◆ **What is needed**
Could you restate the entries below word for word and leave out the pictures?

# # # # # # #

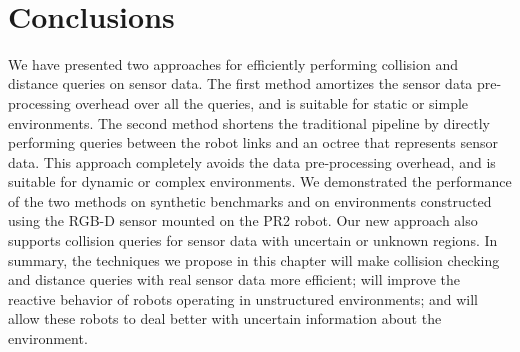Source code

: \begin{table}[ht]
\centering
{}
\\
\caption[Collision and distance query performance comparison between the baseline pipeline in~\cite{Rusu:RPG:2009} and our new pipeline on the PR2 robot]{Collision and distance query performance comparison between the baseline pipeline in~\cite{Rusu:RPG:2009} and our new pipeline on the PR2 robot (in ms). For the collision query, the broad-phase structure computed by the baseline algorithm improves the total computation only when there are more than $N_{min} = 3275$ collision queries for one frame of sensor data, and the total time required for $N_{min}$ queries is 4.29 ms. For the distance query, the broad-phase structure computed by the baseline algorithm improves the total computation only when there are more than $N_{min} = 18$ collision queries for one frame of sensor data, and the total time required for $N_{min}$ queries is 0.87 ms.
\label{table:8:pr2}}
\end{table}




\section{Conclusions}

We have presented two approaches for efficiently performing collision and distance
queries on sensor data. The first method amortizes the sensor data pre-processing
overhead over all the queries, and is suitable for static or simple
environments. The second method shortens the traditional pipeline by
directly performing queries between the robot links and an octree that
represents sensor data. This approach completely avoids the data
pre-processing overhead, and is suitable for dynamic or complex
environments. We demonstrated the performance of the two methods on
synthetic benchmarks and on environments constructed using the RGB-D
sensor mounted on the PR2 robot. Our new approach also supports
collision queries for sensor data with uncertain or unknown regions.
In summary, the techniques we propose in this chapter will make
collision checking and distance queries with real sensor data more efficient;
will improve the reactive behavior of robots operating in unstructured
environments; and will allow these robots to deal better with uncertain information
about the environment.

# # # # # # #

◆ **Response area**
Source code

: \begin{table}[ht]
\centering
{}
\\
\caption[Collision and distance query performance comparison between the baseline pipeline in~\cite{Rusu:RPG:2009} and our new pipeline on the PR2 robot]{Collision and distance query performance comparison between the baseline pipeline in~\cite{Rusu:RPG:2009} and our new pipeline on the PR2 robot (in ms). For the collision query, the broad-phase structure computed by the baseline algorithm improves the total computation only when there are more than $N_{min} = 3275$ collision queries for one frame of sensor data, and the total time required for $N_{min}$ queries is 4.29 ms. For the distance query, the broad-phase structure computed by the baseline algorithm improves the total computation only when there are more than $N_{min} = 18$ collision queries for one frame of sensor data, and the total time required for $N_{min}$ queries is 0.87 ms.
\label{table:8:pr2}}
\end{table}




\section{Conclusions}

We have presented two approaches for efficiently performing collision and distance
queries on sensor data. The first method amortizes the sensor data pre-processing
overhead over all the queries, and is suitable for static or simple
environments. The second method shortens the traditional pipeline by
directly performing queries between the robot links and an octree that
represents sensor data. This approach completely avoids the data
pre-processing overhead, and is suitable for dynamic or complex
environments. We demonstrated the performance of the two methods on
synthetic benchmarks and on environments constructed using the RGB-D
sensor mounted on the PR2 robot. Our new approach also supports
collision queries for sensor data with uncertain or unknown regions.
In summary, the techniques we propose in this chapter will make
collision checking and distance queries with real sensor data more efficient;
will improve the reactive behavior of robots operating in unstructured
environments; and will allow these robots to deal better with uncertain information
about the environment.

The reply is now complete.